* WORK TO COMPLETE:
Could you copy the records below exactly, leaving out any pictures they include?

* PROVIDED RECORDS:
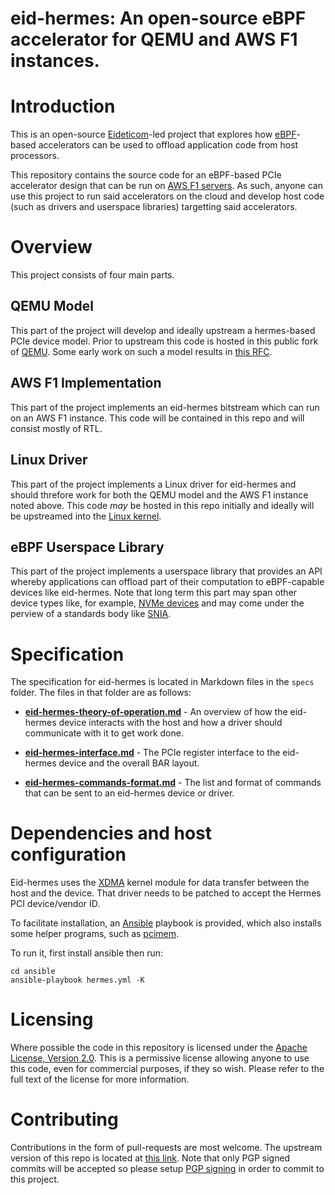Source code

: # eid-hermes: An open-source eBPF accelerator for QEMU and AWS F1 instances.

# Introduction

This is an open-source [Eideticom][1]-led project that explores how
[eBPF][2]-based accelerators can be used to offload application code
from host processors.

This repository contains the source code for an eBPF-based PCIe
accelerator design that can be run on [AWS F1 servers][3]. As such,
anyone can use this project to run said accelerators on the cloud and
develop host code (such as drivers and userspace libraries) targetting
said accelerators.

# Overview

This project consists of four main parts.

## QEMU Model

This part of the project will develop and ideally upstream a
hermes-based PCIe device model. Prior to upstream this code is hosted
in this public fork of [QEMU][4]. Some early work on such a model
results in [this RFC][5].

## AWS F1 Implementation

This part of the project implements an eid-hermes bitstream which can
run on an AWS F1 instance. This code will be contained in this repo
and will consist mostly of RTL.

## Linux Driver

This part of the project implements a Linux driver for eid-hermes and
should threfore work for both the QEMU model and the AWS F1 instance
noted above. This code *may* be hosted in this repo initially and
ideally will be upstreamed into the [Linux kernel][6].

## eBPF Userspace Library

This part of the project implements a userspace library that provides
an API whereby applications can offload part of their computation to
eBPF-capable devices like eid-hermes. Note that long term this part
may span other device types like, for example, [NVMe devices][7] and
may come under the perview of a standards body like [SNIA][8].

# Specification

The specification for eid-hermes is located in Markdown files in the
```specs``` folder. The files in that folder are as follows:

* **[eid-hermes-theory-of-operation.md][9]** - An overview of how the
    eid-hermes device interacts with the host and how a driver should
    communicate with it to get work done.

* **[eid-hermes-interface.md][10]** - The PCIe register interface to the
    eid-hermes device and the overall BAR layout.

* **[eid-hermes-commands-format.md][11]** - The list and format of commands
  that can be sent to an eid-hermes device or driver.

# Dependencies and host configuration

Eid-hermes uses the [XDMA][12] kernel module for data transfer between the host
and the device. That driver needs to be patched to accept the Hermes PCI
device/vendor ID.

To facilitate installation, an [Ansible][13] playbook is provided, which also
installs some helper programs, such as [pcimem][14].

To run it, first install ansible then run:

```
cd ansible
ansible-playbook hermes.yml -K
```

# Licensing

Where possible the code in this repository is licensed under the
[Apache License, Version 2.0][15]. This is a permissive license allowing
anyone to use this code, even for commercial purposes, if they so
wish. Please refer to the full text of the license for more
information.

# Contributing

Contributions in the form of pull-requests are most welcome. The
upstream version of this repo is located at [this link][16]. Note that
only PGP signed commits will be accepted so please setup [PGP
signing][17] in order to commit to this project.

[1]: https://www.eideticom.com/
[2]: https://github.com/iovisor/bpf-docs/blob/master/eBPF.md
[3]: https://aws.amazon.com/ec2/instance-types/f1/
[4]: https://github.com/Eideticom/eid-hermes-qemu
[5]: https://lists.sr.ht/~philmd/qemu/patches/5932
[6]: https://www.kernel.org/
[7]: https://www.linkedin.com/posts/stephen-bates-8791263_nvm-express-working-groups-activity-6713828187782156288-pYrv
[8]: https://www.snia.org/computational
[9]: specs/eid-hermes-theory-of-operation.md
[10]: specs/eid-hermes-interface.md
[11]: specs/eid-hermes-commands-format.md
[12]: https://github.com/aws/aws-fpga/tree/master/sdk/linux_kernel_drivers/xdma
[13]: https://www.ansible.com/
[14]: https://github.com/billfarrow/pcimem
[15]: https://www.apache.org/licenses/LICENSE-2.0
[16]: https://github.com/Eideticom/eid-hermes
[17]: https://docs.github.com/en/github/authenticating-to-github/signing-commits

* SOLUTION TO THE PROBLEM:
Source code

: # eid-hermes: An open-source eBPF accelerator for QEMU and AWS F1 instances.

# Introduction

This is an open-source [Eideticom][1]-led project that explores how
[eBPF][2]-based accelerators can be used to offload application code
from host processors.

This repository contains the source code for an eBPF-based PCIe
accelerator design that can be run on [AWS F1 servers][3]. As such,
anyone can use this project to run said accelerators on the cloud and
develop host code (such as drivers and userspace libraries) targetting
said accelerators.

# Overview

This project consists of four main parts.

## QEMU Model

This part of the project will develop and ideally upstream a
hermes-based PCIe device model. Prior to upstream this code is hosted
in this public fork of [QEMU][4]. Some early work on such a model
results in [this RFC][5].

## AWS F1 Implementation

This part of the project implements an eid-hermes bitstream which can
run on an AWS F1 instance. This code will be contained in this repo
and will consist mostly of RTL.

## Linux Driver

This part of the project implements a Linux driver for eid-hermes and
should threfore work for both the QEMU model and the AWS F1 instance
noted above. This code *may* be hosted in this repo initially and
ideally will be upstreamed into the [Linux kernel][6].

## eBPF Userspace Library

This part of the project implements a userspace library that provides
an API whereby applications can offload part of their computation to
eBPF-capable devices like eid-hermes. Note that long term this part
may span other device types like, for example, [NVMe devices][7] and
may come under the perview of a standards body like [SNIA][8].

# Specification

The specification for eid-hermes is located in Markdown files in the
```specs``` folder. The files in that folder are as follows:

* **[eid-hermes-theory-of-operation.md][9]** - An overview of how the
    eid-hermes device interacts with the host and how a driver should
    communicate with it to get work done.

* **[eid-hermes-interface.md][10]** - The PCIe register interface to the
    eid-hermes device and the overall BAR layout.

* **[eid-hermes-commands-format.md][11]** - The list and format of commands
  that can be sent to an eid-hermes device or driver.

# Dependencies and host configuration

Eid-hermes uses the [XDMA][12] kernel module for data transfer between the host
and the device. That driver needs to be patched to accept the Hermes PCI
device/vendor ID.

To facilitate installation, an [Ansible][13] playbook is provided, which also
installs some helper programs, such as [pcimem][14].

To run it, first install ansible then run:

```
cd ansible
ansible-playbook hermes.yml -K
```

# Licensing

Where possible the code in this repository is licensed under the
[Apache License, Version 2.0][15]. This is a permissive license allowing
anyone to use this code, even for commercial purposes, if they so
wish. Please refer to the full text of the license for more
information.

# Contributing

Contributions in the form of pull-requests are most welcome. The
upstream version of this repo is located at [this link][16]. Note that
only PGP signed commits will be accepted so please setup [PGP
signing][17] in order to commit to this project.

[1]: https://www.eideticom.com/
[2]: https://github.com/iovisor/bpf-docs/blob/master/eBPF.md
[3]: https://aws.amazon.com/ec2/instance-types/f1/
[4]: https://github.com/Eideticom/eid-hermes-qemu
[5]: https://lists.sr.ht/~philmd/qemu/patches/5932
[6]: https://www.kernel.org/
[7]: https://www.linkedin.com/posts/stephen-bates-8791263_nvm-express-working-groups-activity-6713828187782156288-pYrv
[8]: https://www.snia.org/computational
[9]: specs/eid-hermes-theory-of-operation.md
[10]: specs/eid-hermes-interface.md
[11]: specs/eid-hermes-commands-format.md
[12]: https://github.com/aws/aws-fpga/tree/master/sdk/linux_kernel_drivers/xdma
[13]: https://www.ansible.com/
[14]: https://github.com/billfarrow/pcimem
[15]: https://www.apache.org/licenses/LICENSE-2.0
[16]: https://github.com/Eideticom/eid-hermes
[17]: https://docs.github.com/en/github/authenticating-to-github/signing-commits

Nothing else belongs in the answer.